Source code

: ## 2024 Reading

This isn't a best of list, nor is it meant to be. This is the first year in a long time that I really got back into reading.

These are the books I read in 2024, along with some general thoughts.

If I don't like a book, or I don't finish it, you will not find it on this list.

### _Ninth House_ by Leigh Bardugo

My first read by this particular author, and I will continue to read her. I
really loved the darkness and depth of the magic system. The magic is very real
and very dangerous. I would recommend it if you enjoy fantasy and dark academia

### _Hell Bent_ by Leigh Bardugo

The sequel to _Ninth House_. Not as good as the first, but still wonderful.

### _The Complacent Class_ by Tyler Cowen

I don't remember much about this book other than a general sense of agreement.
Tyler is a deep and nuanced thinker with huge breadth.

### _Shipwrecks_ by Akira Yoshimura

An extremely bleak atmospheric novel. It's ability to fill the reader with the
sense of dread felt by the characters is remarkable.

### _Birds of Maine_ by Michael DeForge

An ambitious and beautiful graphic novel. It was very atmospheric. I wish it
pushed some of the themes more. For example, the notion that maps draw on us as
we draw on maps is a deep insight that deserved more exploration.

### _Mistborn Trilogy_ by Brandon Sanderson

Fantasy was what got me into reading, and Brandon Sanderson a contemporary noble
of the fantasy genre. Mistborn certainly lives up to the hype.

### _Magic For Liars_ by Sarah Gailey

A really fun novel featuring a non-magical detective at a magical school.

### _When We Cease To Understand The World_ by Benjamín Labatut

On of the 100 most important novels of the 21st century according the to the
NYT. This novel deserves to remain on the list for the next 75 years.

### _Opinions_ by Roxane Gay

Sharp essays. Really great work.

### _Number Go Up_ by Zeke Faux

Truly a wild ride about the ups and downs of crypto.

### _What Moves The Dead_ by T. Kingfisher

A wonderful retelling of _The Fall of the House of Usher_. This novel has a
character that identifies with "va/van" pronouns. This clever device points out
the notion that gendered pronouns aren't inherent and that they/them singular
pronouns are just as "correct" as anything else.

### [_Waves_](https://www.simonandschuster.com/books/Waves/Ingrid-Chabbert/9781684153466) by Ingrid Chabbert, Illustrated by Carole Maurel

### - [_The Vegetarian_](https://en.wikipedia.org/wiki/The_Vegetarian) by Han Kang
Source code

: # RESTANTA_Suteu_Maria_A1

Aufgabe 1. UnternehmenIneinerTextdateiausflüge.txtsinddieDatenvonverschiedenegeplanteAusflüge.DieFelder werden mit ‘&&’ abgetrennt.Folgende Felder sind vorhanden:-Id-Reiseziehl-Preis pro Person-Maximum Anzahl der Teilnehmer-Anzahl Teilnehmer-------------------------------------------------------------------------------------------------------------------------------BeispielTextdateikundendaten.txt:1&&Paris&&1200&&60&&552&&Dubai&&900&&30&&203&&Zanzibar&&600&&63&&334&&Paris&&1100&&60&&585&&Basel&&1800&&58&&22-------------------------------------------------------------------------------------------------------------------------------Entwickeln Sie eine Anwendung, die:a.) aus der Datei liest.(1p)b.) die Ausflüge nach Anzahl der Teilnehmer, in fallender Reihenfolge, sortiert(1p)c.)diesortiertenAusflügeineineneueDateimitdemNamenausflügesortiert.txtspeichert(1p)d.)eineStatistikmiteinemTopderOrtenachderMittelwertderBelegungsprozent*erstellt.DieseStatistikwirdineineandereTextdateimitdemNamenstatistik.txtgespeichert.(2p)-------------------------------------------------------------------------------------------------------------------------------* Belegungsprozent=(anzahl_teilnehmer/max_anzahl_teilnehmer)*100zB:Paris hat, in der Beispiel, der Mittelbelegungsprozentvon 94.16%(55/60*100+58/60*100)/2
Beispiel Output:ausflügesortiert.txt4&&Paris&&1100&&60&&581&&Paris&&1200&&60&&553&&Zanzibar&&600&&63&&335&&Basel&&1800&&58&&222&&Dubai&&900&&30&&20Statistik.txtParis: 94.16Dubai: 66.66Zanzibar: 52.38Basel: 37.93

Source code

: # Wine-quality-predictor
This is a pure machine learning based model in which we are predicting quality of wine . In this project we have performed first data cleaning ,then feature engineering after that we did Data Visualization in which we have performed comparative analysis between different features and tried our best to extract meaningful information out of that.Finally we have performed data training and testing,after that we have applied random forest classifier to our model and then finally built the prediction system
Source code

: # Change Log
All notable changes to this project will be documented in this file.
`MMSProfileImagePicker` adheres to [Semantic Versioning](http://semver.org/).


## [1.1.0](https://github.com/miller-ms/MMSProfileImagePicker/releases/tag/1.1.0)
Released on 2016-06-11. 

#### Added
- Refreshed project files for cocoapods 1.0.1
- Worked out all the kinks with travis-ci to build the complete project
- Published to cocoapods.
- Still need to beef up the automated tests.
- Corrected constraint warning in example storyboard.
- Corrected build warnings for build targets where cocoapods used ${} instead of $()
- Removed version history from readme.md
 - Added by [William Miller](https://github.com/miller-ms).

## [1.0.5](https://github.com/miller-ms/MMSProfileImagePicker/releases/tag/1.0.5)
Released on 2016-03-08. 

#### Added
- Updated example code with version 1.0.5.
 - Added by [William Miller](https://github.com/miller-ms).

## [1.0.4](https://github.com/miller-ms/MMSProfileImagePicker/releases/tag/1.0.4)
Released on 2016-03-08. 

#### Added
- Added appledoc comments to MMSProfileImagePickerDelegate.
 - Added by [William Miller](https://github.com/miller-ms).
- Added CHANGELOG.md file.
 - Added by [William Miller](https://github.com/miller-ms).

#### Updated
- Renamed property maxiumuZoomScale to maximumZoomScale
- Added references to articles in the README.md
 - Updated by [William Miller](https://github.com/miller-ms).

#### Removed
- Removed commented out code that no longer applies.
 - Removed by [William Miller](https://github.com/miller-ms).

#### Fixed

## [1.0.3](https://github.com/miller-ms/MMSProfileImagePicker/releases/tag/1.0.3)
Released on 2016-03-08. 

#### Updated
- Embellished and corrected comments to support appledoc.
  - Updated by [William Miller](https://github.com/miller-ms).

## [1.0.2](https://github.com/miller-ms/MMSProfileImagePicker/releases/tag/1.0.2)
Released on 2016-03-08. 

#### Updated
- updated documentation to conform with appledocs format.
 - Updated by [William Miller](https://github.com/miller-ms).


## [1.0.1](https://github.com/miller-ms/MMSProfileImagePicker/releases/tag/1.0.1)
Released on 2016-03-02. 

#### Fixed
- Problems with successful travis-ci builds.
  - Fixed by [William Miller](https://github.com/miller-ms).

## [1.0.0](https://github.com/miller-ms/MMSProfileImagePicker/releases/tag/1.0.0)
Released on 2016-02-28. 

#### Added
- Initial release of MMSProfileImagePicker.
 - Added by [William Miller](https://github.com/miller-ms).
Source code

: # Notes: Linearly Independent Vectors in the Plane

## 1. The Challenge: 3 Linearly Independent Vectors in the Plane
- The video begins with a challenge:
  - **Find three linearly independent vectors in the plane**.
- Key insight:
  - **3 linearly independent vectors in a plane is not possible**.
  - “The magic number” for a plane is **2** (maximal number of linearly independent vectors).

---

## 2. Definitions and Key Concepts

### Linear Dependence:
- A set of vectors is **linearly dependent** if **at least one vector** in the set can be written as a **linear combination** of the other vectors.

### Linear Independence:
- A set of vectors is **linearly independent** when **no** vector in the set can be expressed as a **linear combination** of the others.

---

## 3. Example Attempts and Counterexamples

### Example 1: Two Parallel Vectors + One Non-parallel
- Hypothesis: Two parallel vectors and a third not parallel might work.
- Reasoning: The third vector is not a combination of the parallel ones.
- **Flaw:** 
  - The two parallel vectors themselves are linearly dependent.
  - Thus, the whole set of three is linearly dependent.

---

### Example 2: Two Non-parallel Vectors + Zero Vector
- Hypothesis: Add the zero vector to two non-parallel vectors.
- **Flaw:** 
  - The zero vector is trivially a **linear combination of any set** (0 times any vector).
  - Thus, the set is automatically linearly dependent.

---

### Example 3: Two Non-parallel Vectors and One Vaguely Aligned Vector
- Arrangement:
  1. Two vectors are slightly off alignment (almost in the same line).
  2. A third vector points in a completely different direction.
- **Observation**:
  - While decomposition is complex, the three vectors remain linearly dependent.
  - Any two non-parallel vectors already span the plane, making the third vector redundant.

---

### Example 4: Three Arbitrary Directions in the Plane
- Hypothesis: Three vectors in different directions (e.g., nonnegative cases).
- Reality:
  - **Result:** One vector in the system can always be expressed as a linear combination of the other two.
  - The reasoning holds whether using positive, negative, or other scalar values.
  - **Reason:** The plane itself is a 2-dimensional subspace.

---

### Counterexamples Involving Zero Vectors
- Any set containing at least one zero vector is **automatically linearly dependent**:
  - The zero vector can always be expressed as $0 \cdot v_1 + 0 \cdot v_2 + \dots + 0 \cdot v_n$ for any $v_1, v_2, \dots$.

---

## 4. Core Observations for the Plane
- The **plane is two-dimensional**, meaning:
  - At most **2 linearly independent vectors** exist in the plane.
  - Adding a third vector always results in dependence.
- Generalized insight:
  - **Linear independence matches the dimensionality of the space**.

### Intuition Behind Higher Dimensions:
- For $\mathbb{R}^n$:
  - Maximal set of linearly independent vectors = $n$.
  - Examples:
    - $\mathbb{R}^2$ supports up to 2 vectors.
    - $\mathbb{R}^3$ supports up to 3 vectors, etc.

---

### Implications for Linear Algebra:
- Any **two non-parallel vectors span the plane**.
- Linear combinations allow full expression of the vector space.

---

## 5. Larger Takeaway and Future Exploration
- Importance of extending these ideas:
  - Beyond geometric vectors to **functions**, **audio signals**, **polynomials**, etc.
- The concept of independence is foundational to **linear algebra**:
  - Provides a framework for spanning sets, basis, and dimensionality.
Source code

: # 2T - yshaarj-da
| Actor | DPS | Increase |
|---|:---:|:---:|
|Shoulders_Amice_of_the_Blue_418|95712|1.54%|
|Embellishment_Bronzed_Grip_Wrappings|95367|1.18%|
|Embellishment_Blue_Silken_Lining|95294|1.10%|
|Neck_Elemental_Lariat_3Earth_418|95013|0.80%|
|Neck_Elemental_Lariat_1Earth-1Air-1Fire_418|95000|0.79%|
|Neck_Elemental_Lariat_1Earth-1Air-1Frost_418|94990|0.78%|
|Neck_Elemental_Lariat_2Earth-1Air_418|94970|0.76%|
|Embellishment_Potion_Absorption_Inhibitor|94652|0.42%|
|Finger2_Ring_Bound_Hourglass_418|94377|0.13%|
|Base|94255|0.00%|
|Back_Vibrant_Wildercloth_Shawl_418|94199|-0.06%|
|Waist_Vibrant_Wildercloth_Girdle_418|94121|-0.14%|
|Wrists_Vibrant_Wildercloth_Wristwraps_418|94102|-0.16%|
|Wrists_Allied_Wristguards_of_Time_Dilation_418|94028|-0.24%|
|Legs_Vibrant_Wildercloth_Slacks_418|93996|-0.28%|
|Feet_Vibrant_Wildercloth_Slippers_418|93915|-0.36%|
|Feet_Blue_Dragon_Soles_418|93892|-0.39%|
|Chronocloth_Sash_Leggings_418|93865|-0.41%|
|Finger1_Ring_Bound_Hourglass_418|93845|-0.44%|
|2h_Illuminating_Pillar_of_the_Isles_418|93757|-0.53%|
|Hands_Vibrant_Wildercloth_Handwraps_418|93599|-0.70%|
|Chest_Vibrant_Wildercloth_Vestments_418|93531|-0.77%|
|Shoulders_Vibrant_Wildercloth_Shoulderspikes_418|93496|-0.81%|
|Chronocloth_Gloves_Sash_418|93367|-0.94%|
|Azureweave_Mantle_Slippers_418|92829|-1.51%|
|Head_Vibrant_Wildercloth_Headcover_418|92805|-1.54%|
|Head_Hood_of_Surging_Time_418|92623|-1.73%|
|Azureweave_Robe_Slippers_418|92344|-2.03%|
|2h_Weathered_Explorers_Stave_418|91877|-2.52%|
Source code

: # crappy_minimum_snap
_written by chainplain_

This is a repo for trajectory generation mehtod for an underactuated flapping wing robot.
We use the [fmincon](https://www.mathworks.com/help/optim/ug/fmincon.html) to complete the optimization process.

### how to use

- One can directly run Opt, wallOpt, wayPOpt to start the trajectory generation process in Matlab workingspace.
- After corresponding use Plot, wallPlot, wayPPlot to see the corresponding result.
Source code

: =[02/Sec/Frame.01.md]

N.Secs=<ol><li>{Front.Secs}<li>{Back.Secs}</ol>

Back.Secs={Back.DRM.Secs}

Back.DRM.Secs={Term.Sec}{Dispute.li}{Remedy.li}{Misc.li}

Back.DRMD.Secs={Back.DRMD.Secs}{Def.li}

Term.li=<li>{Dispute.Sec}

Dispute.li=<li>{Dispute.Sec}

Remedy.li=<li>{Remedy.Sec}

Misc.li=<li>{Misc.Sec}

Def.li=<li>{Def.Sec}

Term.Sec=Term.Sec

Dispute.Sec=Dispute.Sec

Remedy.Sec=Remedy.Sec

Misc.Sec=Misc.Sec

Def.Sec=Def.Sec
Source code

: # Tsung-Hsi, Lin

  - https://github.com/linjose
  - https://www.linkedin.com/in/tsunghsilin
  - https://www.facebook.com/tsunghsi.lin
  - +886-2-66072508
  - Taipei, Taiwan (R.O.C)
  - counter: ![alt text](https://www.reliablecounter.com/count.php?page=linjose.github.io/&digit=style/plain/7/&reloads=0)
☆ ☆ ☆ ☆ ☆
→ **Work request**: Transcribe the records above exactly, from the opening line down to and including the line with "The sequel to".

→ **Task answer**:
Source code

: ## 2024 Reading

This isn't a best of list, nor is it meant to be. This is the first year in a long time that I really got back into reading.

These are the books I read in 2024, along with some general thoughts.

If I don't like a book, or I don't finish it, you will not find it on this list.

### _Ninth House_ by Leigh Bardugo

My first read by this particular author, and I will continue to read her. I
really loved the darkness and depth of the magic system. The magic is very real
and very dangerous. I would recommend it if you enjoy fantasy and dark academia

### _Hell Bent_ by Leigh Bardugo

The sequel to _Ninth House_. Not as good as the first, but still wonderful.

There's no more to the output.